Index
E3L E09301000;Norm
31977L0388 Umsatzsteuer-RL 06te Art17 Abs2;Beachte
Vorabentscheidungsverfahren:* Vorabentscheidungsantrag:98/15/0136 B 22. September 1999 * EuGH-Entscheidung: EuGH 61999CJ0409 8. Januar 2002Betreff
Der Verwaltungsgerichtshof hat durch den Vorsitzenden Senatspräsident Dr. Karger und die Hofräte Dr. Sulyok, Dr. Fuchs, Dr. Zorn und Dr. Mairinger als Richter, im Beisein des Schriftführers Dr. Zehetner, über die Beschwerde des M in L, vertreten durch Dr. Bernd A. Oberhofer, Rechtsanwalt in 6020 Innsbruck, Schöpfstraße 6b, gegen den Bescheid der Finanzlandesdirektion für Vorarlberg vom 8. März 1999, Zl. RV 584/1-V6/98, betreffend Umsatzsteuer 1996, zu Recht erkannt:
Spruch
Der angefochtene Bescheid wird wegen Rechtswidrigkeit seines Inhaltes aufgehoben.

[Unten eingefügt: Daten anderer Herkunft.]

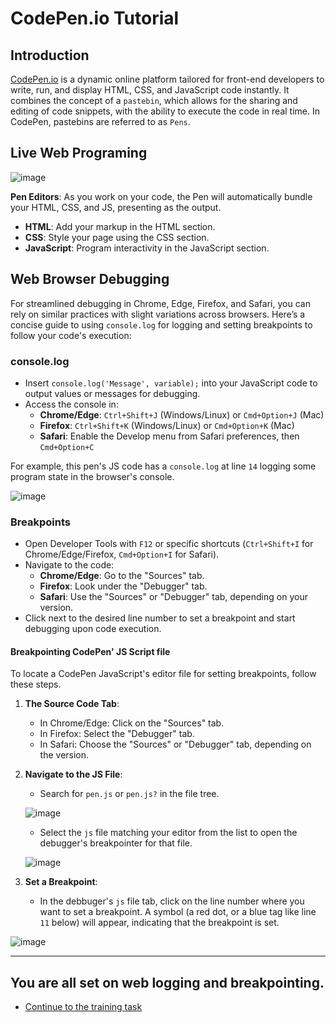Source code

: # CodePen.io Tutorial

## Introduction

[CodePen.io](https://codepen.io/) is a dynamic online platform tailored for front-end developers to write, run, and display HTML, CSS, and JavaScript code instantly. It combines the concept of a `pastebin`, which allows for the sharing and editing of code snippets, with the ability to execute the code in real time. In CodePen, pastebins are referred to as `Pens`.

## Live Web Programing

![image](https://github.com/luminaxster/2024-study-a/assets/6577822/241329ee-f4d5-4c30-8d51-38a3f8dae977)

**Pen Editors**:
As you work on your code, the Pen will automatically bundle your HTML, CSS, and JS, presenting as the output. 

   - **HTML**: Add your markup in the HTML section.
   - **CSS**: Style your page using the CSS section.
   - **JavaScript**: Program interactivity in the JavaScript section.

## Web Browser Debugging

For streamlined debugging in Chrome, Edge, Firefox, and Safari, you can rely on similar practices with slight variations across browsers. Here’s a concise guide to using `console.log` for logging and setting breakpoints to follow your code's execution:

### console.log
- Insert `console.log('Message', variable);` into your JavaScript code to output values or messages for debugging.
- Access the console in:
  - **Chrome/Edge**: `Ctrl+Shift+J` (Windows/Linux) or `Cmd+Option+J` (Mac)
  - **Firefox**: `Ctrl+Shift+K` (Windows/Linux) or `Cmd+Option+K` (Mac)
  - **Safari**: Enable the Develop menu from Safari preferences, then `Cmd+Option+C`
 
For example, this pen's JS code has a `console.log` at line `14` logging some program state in the browser's console.

![image](https://github.com/luminaxster/2024-study-a/assets/6577822/3a77e7c0-af5f-4ea5-a2e2-aac957d16369)


### Breakpoints
- Open Developer Tools with `F12` or specific shortcuts (`Ctrl+Shift+I` for Chrome/Edge/Firefox, `Cmd+Option+I` for Safari).
- Navigate to the code:
  - **Chrome/Edge**: Go to the "Sources" tab.
  - **Firefox**: Look under the "Debugger" tab.
  - **Safari**: Use the "Sources" or "Debugger" tab, depending on your version.
- Click next to the desired line number to set a breakpoint and start debugging upon code execution.

####  Breakpointing CodePen' JS Script file

To locate a CodePen JavaScript's editor file for setting breakpoints, follow these steps.

1. **The Source Code Tab**:
   - In Chrome/Edge: Click on the "Sources" tab.
   - In Firefox: Select the "Debugger" tab.
   - In Safari: Choose the "Sources" or "Debugger" tab, depending on the version.

2. **Navigate to the JS File**:
   - Search for `pen.js` or `pen.js?` in the file tree.
     
   ![image](https://github.com/luminaxster/2024-study-a/assets/6577822/097c6b24-116a-4921-b2bd-dc8822f5ef61)

     
   - Select the `js` file matching your editor from the list to open the debugger's breakpointer for that file.
  
    ![image](https://github.com/luminaxster/2024-study-a/assets/6577822/baba52d3-7f06-49e9-bd95-e1ee7494d3ca)


3. **Set a Breakpoint**:
   
   - In the debbuger's `js` file tab, click on the line number where you want to set a breakpoint. A symbol (a red dot, or a blue tag like line `11` below) will appear, indicating that the breakpoint is set.

  ![image](https://github.com/luminaxster/2024-study-a/assets/6577822/a984273f-5d51-404b-baf3-0793d7aaae46)



---

## You are all set on web logging and breakpointing.
   - [Continue to the training task](https://github.com/luminaxster/2024-study-a/blob/main/Tool-Training.md)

Der Bund hat dem Beschwerdeführer Aufwendungen in der Höhe von 1.089,68 EUR binnen zwei Wochen bei sonstiger Exekution zu ersetzen.
Begründung
Der Beschwerdeführer beantragte in der Umsatzsteuererklärung für das Jahr 1996 den Abzug von Vorsteuern für den Betrieb eines Kraftfahrzeuges der Marke "Fiat Ulysse". Er führte dazu aus, bekanntlich sei "der Vorsteuerabzug aus Kleinbuskosten durch das Sparpaket 1996 eingeschränkt bzw. weggefallen". Aufgrund von "EU-Vorschriften" bestünden Bedenken gegen die Einschränkungen des Vorsteuerabzuges. Der Beschwerdeführer berufe sich auf die Mehrwertsteuerrichtlinie der EU und mache den Vorsteuerabzug für den Kleinbus "Fiat Ulysse" weiter geltend.

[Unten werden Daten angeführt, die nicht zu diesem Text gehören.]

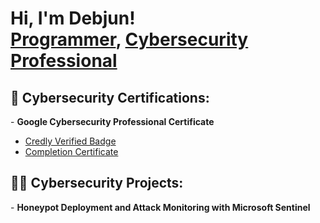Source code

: <h1>Hi, I'm Debjun! <br/><a href="https://github.com/joshmadakor1">Programmer</a>, <a href="https://www.linkedin.com/in/debjun-nepal-9987272b2/">Cybersecurity Professional</a>


<h2>📜 Cybersecurity Certifications:</h2>
  - <b>Google Cybersecurity Professional Certificate</b>

  - [Credly Verified Badge](https://www.credly.com/badges/7fbe85cb-1731-4a67-844d-01fcff18791a/linked_in_profile)
  - [Completion Certificate](https://www.coursera.org/account/accomplishments/professional-cert/92U37CCU7XHM)


  <h2>👨‍💻 Cybersecurity Projects:</h2>
   - <b>Honeypot Deployment and Attack Monitoring with Microsoft Sentinel</b>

Nachdem das Finanzamt im Bescheid vom 1. Dezember 1997 den Vorsteuerabzug versagt hatte, gab die belangte Behörde der Berufung mit dem angefochtenen Bescheid keine Folge. Die belangte Behörde führte dazu in der Begründung aus, dass die im § 12 Abs. 2 Z 2 lit. c UStG 1972 bzw. § 12 Abs. 2 Z 2 lit. b UStG 1994 gebrauchten Begriffe "Personen- und Kombinationskraftwagen" in der Verordnung BGBl 273/1996 neu definiert würden. Diese Neudefinition sei im Hinblick auf die bisherige Rechtsprechung des Verwaltungsgerichtshofes erforderlich gewesen. Auch wenn das streitgegenständliche Kraftfahrzeug aufgrund der Definition des Begriffes "Kleinbus" in der angesprochenen Verordnung nun nicht mehr unter diesen Begriff falle, könne darin kein Verstoß gegen EU-Vorschriften gesehen werden. Die zitierte Verordnung konkretisiere nämlich nur den zugrunde liegenden § 12 Abs. 2 Z 2 lit b UStG 1994. Eine unzulässige Erweiterung des Vorsteuerausschlusses im Sinne des Art 17 Abs. 6 der 6. USt-RL liege nicht vor.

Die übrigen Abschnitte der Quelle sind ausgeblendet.